Id. art. 42.08 (West 2018). The Texas Court of Criminal Appeals has “long held that
‘[w]here the court does not order that two or more sentences in different prosecutions
shall be cumulative as permitted by Article 42.08[ ], the terms of imprisonment
automatically run concurrently.” Moore v. State, 371 S.W.3d 221, 228 (Tex. Crim.
App. 2012) (quoting Ex parte Reynolds, 462 S.W.2d 605, 606 n.1 (Tex. Crim. App.
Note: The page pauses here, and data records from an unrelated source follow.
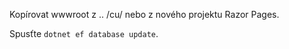 Kopírovat wwwroot z .. /cu/ nebo z nového projektu Razor Pages.

Spusťte `dotnet ef database update`.
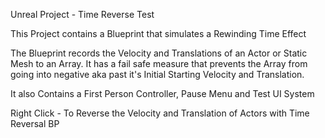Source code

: Unreal Project - Time Reverse Test

This Project contains a Blueprint that simulates a Rewinding Time Effect

The Blueprint records the Velocity and Translations of an Actor or Static Mesh to an Array.
It has a fail safe measure that prevents the Array from going into negative aka past it's Initial Starting Velocity and Translation.


It also Contains a First Person Controller, Pause Menu and Test UI System


Right Click - To Reverse the Velocity and Translation of Actors with Time Reversal BP

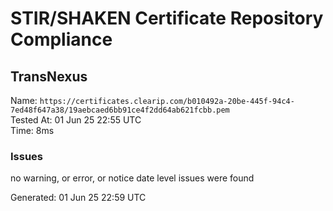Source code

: # STIR/SHAKEN Certificate Repository Compliance

## TransNexus

Name: `https://certificates.clearip.com/b010492a-20be-445f-94c4-7ed48f647a38/19aebcaed6bb91ce4f2dd64ab621fcbb.pem`\
Tested At: 01 Jun 25 22:55 UTC\
Time: 8ms

### Issues

no warning, or error, or notice date level issues were found

Generated: 01 Jun 25 22:59 UTC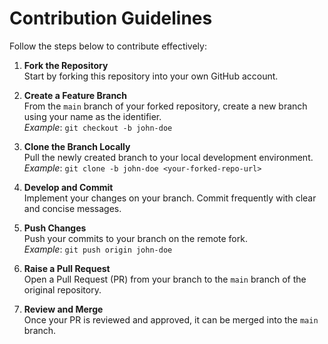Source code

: # Contribution Guidelines

Follow the steps below to contribute effectively:

1. **Fork the Repository**  
   Start by forking this repository into your own GitHub account.

2. **Create a Feature Branch**  
   From the `main` branch of your forked repository, create a new branch using your name as the identifier.  
   _Example_: `git checkout -b john-doe`

3. **Clone the Branch Locally**  
   Pull the newly created branch to your local development environment.  
   _Example_: `git clone -b john-doe <your-forked-repo-url>`

4. **Develop and Commit**  
   Implement your changes on your branch. Commit frequently with clear and concise messages.

5. **Push Changes**  
   Push your commits to your branch on the remote fork.  
   _Example_: `git push origin john-doe`

6. **Raise a Pull Request**  
   Open a Pull Request (PR) from your branch to the `main` branch of the original repository.

7. **Review and Merge**  
   Once your PR is reviewed and approved, it can be merged into the `main` branch.

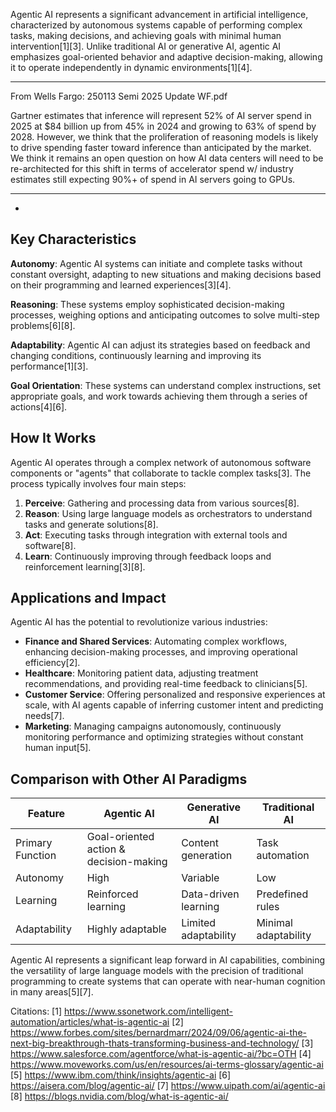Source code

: Agentic AI represents a significant advancement in artificial intelligence, characterized by autonomous systems capable of performing complex tasks, making decisions, and achieving goals with minimal human intervention[1][3]. Unlike traditional AI or generative AI, agentic AI emphasizes goal-oriented behavior and adaptive decision-making, allowing it to operate independently in dynamic environments[1][4].

- - - 
From Wells Fargo: 250113 Semi 2025 Update WF.pdf

Gartner estimates that inference will represent 52% of AI server spend in 2025 at $84 billion up from 45% in 2024 and growing to 63% of spend by 2028. However, we think that the proliferation of reasoning models is likely to drive spending faster toward inference than anticipated by the market. We think it remains an open question on how AI data centers will need to be re-architected for this shift in terms of accelerator spend w/ industry estimates still expecting 90%+ of spend in AI servers going to GPUs.

- - -
- 

## Key Characteristics

**Autonomy**: Agentic AI systems can initiate and complete tasks without constant oversight, adapting to new situations and making decisions based on their programming and learned experiences[3][4].

**Reasoning**: These systems employ sophisticated decision-making processes, weighing options and anticipating outcomes to solve multi-step problems[6][8].

**Adaptability**: Agentic AI can adjust its strategies based on feedback and changing conditions, continuously learning and improving its performance[1][3].

**Goal Orientation**: These systems can understand complex instructions, set appropriate goals, and work towards achieving them through a series of actions[4][6].

## How It Works

Agentic AI operates through a complex network of autonomous software components or "agents" that collaborate to tackle complex tasks[3]. The process typically involves four main steps:

1. **Perceive**: Gathering and processing data from various sources[8].
2. **Reason**: Using large language models as orchestrators to understand tasks and generate solutions[8].
3. **Act**: Executing tasks through integration with external tools and software[8].
4. **Learn**: Continuously improving through feedback loops and reinforcement learning[3][8].

## Applications and Impact

Agentic AI has the potential to revolutionize various industries:

- **Finance and Shared Services**: Automating complex workflows, enhancing decision-making processes, and improving operational efficiency[2].
- **Healthcare**: Monitoring patient data, adjusting treatment recommendations, and providing real-time feedback to clinicians[5].
- **Customer Service**: Offering personalized and responsive experiences at scale, with AI agents capable of inferring customer intent and predicting needs[7].
- **Marketing**: Managing campaigns autonomously, continuously monitoring performance and optimizing strategies without constant human input[5].

## Comparison with Other AI Paradigms

|Feature|Agentic AI|Generative AI|Traditional AI|
|--|--|--|--|
|Primary Function|Goal-oriented action & decision-making|Content generation|Task automation|
|Autonomy|High|Variable|Low|
|Learning|Reinforced learning|Data-driven learning|Predefined rules|
|Adaptability|Highly adaptable|Limited adaptability|Minimal adaptability|[6]

Agentic AI represents a significant leap forward in AI capabilities, combining the versatility of large language models with the precision of traditional programming to create systems that can operate with near-human cognition in many areas[5][7].

Citations:
[1] https://www.ssonetwork.com/intelligent-automation/articles/what-is-agentic-ai
[2] https://www.forbes.com/sites/bernardmarr/2024/09/06/agentic-ai-the-next-big-breakthrough-thats-transforming-business-and-technology/
[3] https://www.salesforce.com/agentforce/what-is-agentic-ai/?bc=OTH
[4] https://www.moveworks.com/us/en/resources/ai-terms-glossary/agentic-ai
[5] https://www.ibm.com/think/insights/agentic-ai
[6] https://aisera.com/blog/agentic-ai/
[7] https://www.uipath.com/ai/agentic-ai
[8] https://blogs.nvidia.com/blog/what-is-agentic-ai/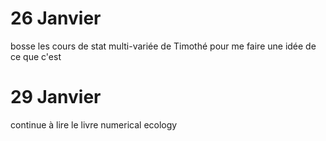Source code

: # 26 Janvier

bosse les cours de stat multi-variée de Timothé pour me faire une idée de ce que c'est

# 29 Janvier

continue à lire le livre numerical ecology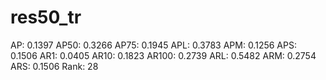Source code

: # res50_tr

AP: 0.1397
AP50: 0.3266
AP75: 0.1945
APL: 0.3783
APM: 0.1256
APS: 0.1506
AR1: 0.0405
AR10: 0.1823
AR100: 0.2739
ARL: 0.5482
ARM: 0.2754
ARS: 0.1506
Rank: 28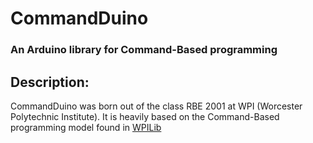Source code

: CommandDuino
=====================

### An Arduino library for Command-Based programming

## Description:

CommandDuino was born out of the class RBE 2001 at WPI (Worcester Polytechnic Institute). It is heavily based on the Command-Based programming model found in <a href="https://wpilib.screenstepslive.com/s/3120/m/7952">WPILib</a>
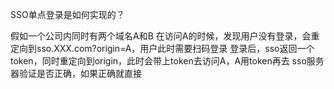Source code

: 
SSO单点登录是如何实现的？

假如一个公司内同时有两个域名A和B
在访问A的时候，发现用户没有登录，会重定向到sso.XXX.com?origin=A，用户此时需要扫码登录
登录后，sso返回一个token，同时重定向到origin，此时会带上token去访问A，A用token再去
sso服务器验证是否正确，如果正确就直接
1970)); see also Jagaroo v. State, 180 S.W.3d 793, 801 (Tex. App.—Houston [14th
Dist.] 2005, pet. ref’d) (“When a defendant is sentenced on the same day in several
causes, the sentences run concurrently unless the trial court, by order, expressly
makes cumulative the several punishments.”).
Here, the record does not show, and appellant does not assert, that the trial
court entered an order making his sentences cumulative. It is undisputed that the
trial court’s oral pronouncements are consistent with the written judgments. Because
nothing suggests that the trial court entered a cumulation order, there is nothing for
this Court to address or reform. See Jagaroo, 180 S.W.3d at 802. Rather, the terms
of appellant’s imprisonment “automatically run concurrently.” See Moore, 371
S.W.3d at 228.
12
Next, article 42.01, section 1 (26), provides that a trial court’s judgment must
reflect:
In the event that a [PSI] is required by Subchapter F, Chapter 42A, a
statement that the [PSI] was done according to the applicable provision.
TEX. CODE CRIM. PROC. ANN. art. 42.01 § 1(26) (emphasis added). Chapter 42A,
Subchapter F, “Presentence and Postsentence Reports and Evaluations,” provides in
pertinent part:
(a) Except as provided by Subsection[] . . . (c), before the imposition of
the sentence by a judge, the judge shall direct a supervision officer to
prepare a presentence report for the judge.
....
(c) The judge is not required to direct a supervision officer to prepare
a presentence report in a felony case if:
....
(3) the only available punishment is imprisonment; . . .
....
Id. art. 42A.252 (emphasis added).
Here, the trial court adjudicated appellant guilty of the offenses of indecency
with a child and aggravated sexual assault of a child. See TEX. PENAL CODE. ANN.
§§ 21.11(a)(1), 22.021 (West Supp. 2017). A trial court may not place a defendant
adjudged guilty of the offenses of indecency with a child or aggravated sexual assault
of a child, under Penal Code sections 21.11(a)(1) or 22.021, on community
supervision. TEX. CODE CRIM. PROC. ANN. art. 42A.054(a)(6), (8) (West 2018); see
also Jimenez v. State, 446 S.W.3d 544, 550–51 (Tex. App.—Houston [1st Dist.]
13
2014, no pet.). Because, here, imprisonment was the only punishment option with
respect to both offenses, a PSI was not “required by Subchapter F, Chapter 42A.”
See TEX. CODE CRIM. PROC. ANN. art. 42.01 § 1(26). Accordingly, the trial court
was not required, under article 42.01, to include a statement in its judgments that the
PSI “was done according to the applicable provision.” See id.
We overrule appellant’s second issue.
Conclusion
We affirm the judgment of the trial court.
Sherry Radack
Chief Justice
Panel consists of Chief Justice Radack and Justices Jennings and Lloyd.
Do not publish. TEX. R. APP. P. 47.2(b).